Go through the listing below and list every line with "learned".

Data to use: Begin

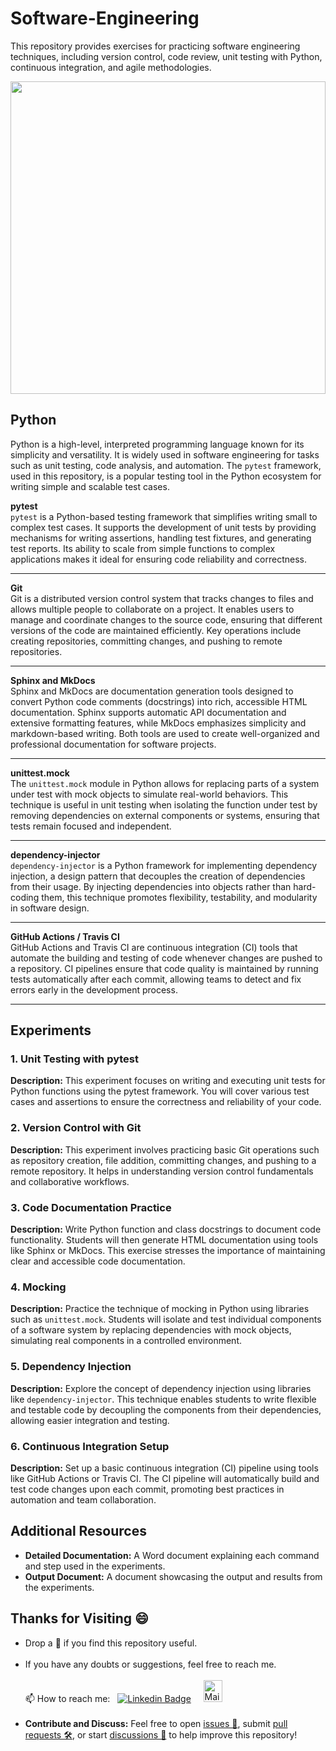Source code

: # Software-Engineering
This repository provides exercises for practicing software engineering techniques, including version control, code review, unit testing with Python, continuous integration, and agile methodologies.

<img src = "https://static.vecteezy.com/system/resources/previews/000/180/409/original/software-engineers-vector.png" height = "500px" width = "100%">

## Python

Python is a high-level, interpreted programming language known for its simplicity and versatility. It is widely used in software engineering for tasks such as unit testing, code analysis, and automation. The `pytest` framework, used in this repository, is a popular testing tool in the Python ecosystem for writing simple and scalable test cases.

**pytest**  
`pytest` is a Python-based testing framework that simplifies writing small to complex test cases. It supports the development of unit tests by providing mechanisms for writing assertions, handling test fixtures, and generating test reports. Its ability to scale from simple functions to complex applications makes it ideal for ensuring code reliability and correctness.

---

**Git**  
Git is a distributed version control system that tracks changes to files and allows multiple people to collaborate on a project. It enables users to manage and coordinate changes to the source code, ensuring that different versions of the code are maintained efficiently. Key operations include creating repositories, committing changes, and pushing to remote repositories.

---

**Sphinx and MkDocs**  
Sphinx and MkDocs are documentation generation tools designed to convert Python code comments (docstrings) into rich, accessible HTML documentation. Sphinx supports automatic API documentation and extensive formatting features, while MkDocs emphasizes simplicity and markdown-based writing. Both tools are used to create well-organized and professional documentation for software projects.

---

**unittest.mock**  
The `unittest.mock` module in Python allows for replacing parts of a system under test with mock objects to simulate real-world behaviors. This technique is useful in unit testing when isolating the function under test by removing dependencies on external components or systems, ensuring that tests remain focused and independent.

---

**dependency-injector**  
`dependency-injector` is a Python framework for implementing dependency injection, a design pattern that decouples the creation of dependencies from their usage. By injecting dependencies into objects rather than hard-coding them, this technique promotes flexibility, testability, and modularity in software design.

---

**GitHub Actions / Travis CI**  
GitHub Actions and Travis CI are continuous integration (CI) tools that automate the building and testing of code whenever changes are pushed to a repository. CI pipelines ensure that code quality is maintained by running tests automatically after each commit, allowing teams to detect and fix errors early in the development process.

---

## Experiments

### 1. Unit Testing with pytest

**Description:** This experiment focuses on writing and executing unit tests for Python functions using the pytest framework. You will cover various test cases and assertions to ensure the correctness and reliability of your code.

### 2. Version Control with Git

**Description:** This experiment involves practicing basic Git operations such as repository creation, file addition, committing changes, and pushing to a remote repository. It helps in understanding version control fundamentals and collaborative workflows.

### 3. Code Documentation Practice

**Description:** Write Python function and class docstrings to document code functionality. Students will then generate HTML documentation using tools like Sphinx or MkDocs. This exercise stresses the importance of maintaining clear and accessible code documentation.

### 4. Mocking

**Description:** Practice the technique of mocking in Python using libraries such as `unittest.mock`. Students will isolate and test individual components of a software system by replacing dependencies with mock objects, simulating real components in a controlled environment.

### 5. Dependency Injection

**Description:** Explore the concept of dependency injection using libraries like `dependency-injector`. This technique enables students to write flexible and testable code by decoupling the components from their dependencies, allowing easier integration and testing.

### 6. Continuous Integration Setup

**Description:** Set up a basic continuous integration (CI) pipeline using tools like GitHub Actions or Travis CI. The CI pipeline will automatically build and test code changes upon each commit, promoting best practices in automation and team collaboration.

## Additional Resources

- **Detailed Documentation:** A Word document explaining each command and step used in the experiments.
- **Output Document:** A document showcasing the output and results from the experiments.

## Thanks for Visiting 😄

- Drop a 🌟 if you find this repository useful.<br><br>
- If you have any doubts or suggestions, feel free to reach me.<br><br>
📫 How to reach me:  &nbsp; [![Linkedin Badge](https://img.shields.io/badge/-madhurima-blue?style=flat&logo=Linkedin&logoColor=white)](https://www.linkedin.com/in/madhurima-rawat/) &nbsp; &nbsp;
<a href ="mailto:rawatmadhurima@gmail.com"><img src="https://github.com/madhurimarawat/Machine-Learning-Using-Python/assets/105432776/b6a0873a-e961-42c0-8fbf-ab65828c961a" height=35 width=30 title="Mail Illustration" alt="Mail Illustration📫" > </a><br><br>
- **Contribute and Discuss:** Feel free to open <a href= "https://github.com/madhurimarawat/Software-Engineering/issues">issues 🐛</a>, submit <a href = "https://github.com/madhurimarawat/Software-Engineering/pulls">pull requests 🛠️</a>, or start <a href = "https://github.com/madhurimarawat/Software-Engineering/discussions">discussions 💬</a> to help improve this repository!
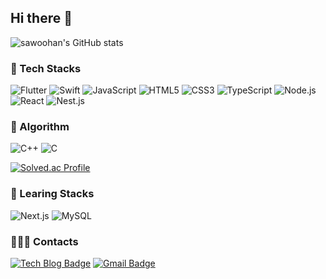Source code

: ## Hi there 👋

![sawoohan's GitHub stats](https://github-readme-stats.vercel.app/api?username=saewoohan&show_icons=true&theme=radical)

### 🔭 Tech Stacks
  
![Flutter](https://img.shields.io/badge/Flutter-02569B.svg?&style=for-the-badge&logo=Flutter&logoColor=white)
![Swift](https://img.shields.io/badge/Swift-F05138.svg?&style=for-the-badge&logo=Swift&logoColor=white)
![JavaScript](https://img.shields.io/badge/JavaScript-F7DF1E.svg?&style=for-the-badge&logo=JavaScript&logoColor=white)
![HTML5](https://img.shields.io/badge/HTML5-E34F26.svg?&style=for-the-badge&logo=HTML5&logoColor=white)
![CSS3](https://img.shields.io/badge/CSS3-1572B6.svg?&style=for-the-badge&logo=CSS3&logoColor=white)
![TypeScript](https://img.shields.io/badge/TypeScript-3178C6.svg?&style=for-the-badge&logo=TypeScript&logoColor=white)
![Node.js](https://img.shields.io/badge/Node.js-339933.svg?&style=for-the-badge&logo=Node.js&logoColor=white)
![React](https://img.shields.io/badge/React-61DAFB.svg?&style=for-the-badge&logo=React&logoColor=white)
![Nest.js](https://img.shields.io/badge/nest.js-E0234E.svg?&style=for-the-badge&logo=nestjs&logoColor=white)

### 👀 Algorithm

![C++](https://img.shields.io/badge/C++-00599C.svg?&style=for-the-badge&logo=C++&logoColor=white)
![C](https://img.shields.io/badge/C-A8B9CC.svg?&style=for-the-badge&logo=C&logoColor=white)

[![Solved.ac Profile](http://mazassumnida.wtf/api/v2/generate_badge?boj=saewoohan)](https://solved.ac/saewoohan/)

### 🌱 Learing Stacks

![Next.js](https://img.shields.io/badge/Next.js-E0234E.svg?&style=for-the-badge&logo=Next.js&logoColor=white)
![MySQL](https://img.shields.io/badge/MYSQL-4479A1.svg?&style=for-the-badge&logo=MYSQL&logoColor=white)


### 🧑🏻‍💻 Contacts

[![Tech Blog Badge](http://img.shields.io/badge/-Velog-white?style=flat-square&logo=Velog&link=https://velog.io/@saewoohan/)](https://velog.io/@saewoohan)
[![Gmail Badge](https://img.shields.io/badge/Gmail-d14836?style=flat-square&logo=Gmail&logoColor=white&link=mailto:hso2341@hanyang.ac.kr)](mailto:hso2341@hanyang.ac.kr)
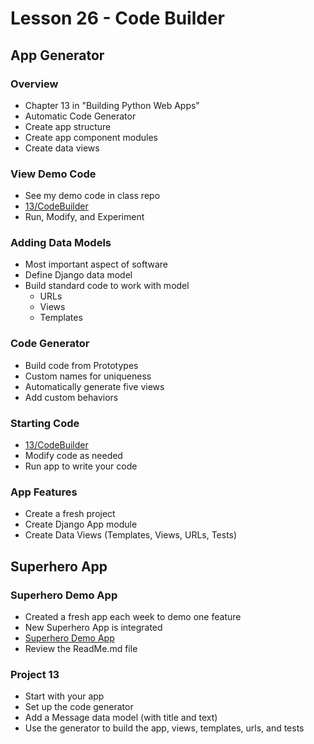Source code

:# Lesson 26 - Code Builder


## App Generator

### Overview
* Chapter 13 in "Building Python Web Apps"
* Automatic Code Generator
* Create app structure
* Create app component modules
* Create data views


### View Demo Code
* See my demo code in class repo
* [13/CodeBuilder](https://github.com/Mark-Seaman/PythonWebApps/tree/main/13)
* Run, Modify, and Experiment


### Adding Data Models
* Most important aspect of software
* Define Django data model
* Build standard code to work with model
    * URLs
    * Views
    * Templates


### Code Generator
* Build code from Prototypes
* Custom names for uniqueness
* Automatically generate five views
* Add custom behaviors


### Starting Code
* [13/CodeBuilder](https://github.com/Mark-Seaman/PythonWebApps/tree/main/13)
* Modify code as needed
* Run app to write your code



### App Features
* Create a fresh project
* Create Django App module
* Create Data Views (Templates, Views, URLs, Tests)



## Superhero App

### Superhero Demo App
* Created a fresh app each week to demo one feature
* New Superhero App is integrated
* [Superhero Demo App](https://github.com/Mark-Seaman/PythonWebApps/tree/main/Superhero)
* Review the ReadMe.md file


### Project 13
* Start with your app
* Set up the code generator
* Add a Message data model (with title and text)
* Use the generator to build the app, views, templates, urls, and tests

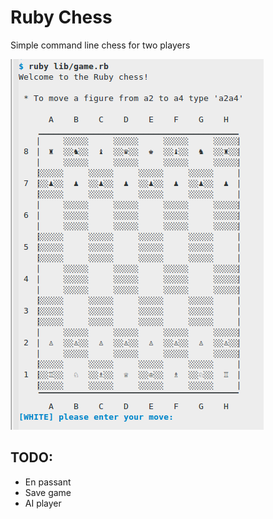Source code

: Ruby Chess
==========

Simple command line chess for two players

![chess.png](https://raw.githubusercontent.com/Rodic/RubyChess/master/img/ruby_chess.png)

TODO:
-----
* En passant
* Save game
* AI player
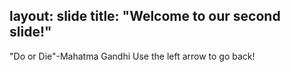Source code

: layout: slide
title: "Welcome to our second slide!"
---
"Do or Die"-Mahatma Gandhi
Use the left arrow to go back!
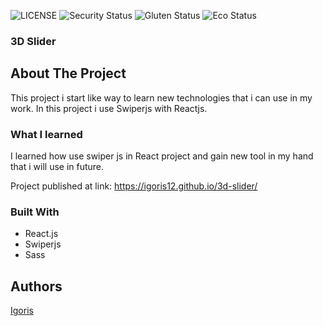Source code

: ![LICENSE](https://img.shields.io/badge/license-MIT-blue.svg?style=flat-square)
![Security Status](https://img.shields.io/security-headers?label=Security&url=https%3A%2F%2Fgithub.com&style=flat-square)
![Gluten Status](https://img.shields.io/badge/Gluten-Free-green.svg)
![Eco Status](https://img.shields.io/badge/ECO-Friendly-green.svg)

### 3D Slider

## About The Project
This project i start like way to learn new technologies that i can use in my work.
In this project i use Swiperjs with Reactjs. 

### What I learned
I learned how use swiper js in React project and gain new tool in my hand that i will use in future.

Project published at link: https://igoris12.github.io/3d-slider/

### Built With
* React.js
* Swiperjs
* Sass

## Authors

[Igoris](https://github.com/igoris12)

Data to use: End

Reply to the task:
### What I learned
I learned how use swiper js in React project and gain new tool in my hand that i will use in future.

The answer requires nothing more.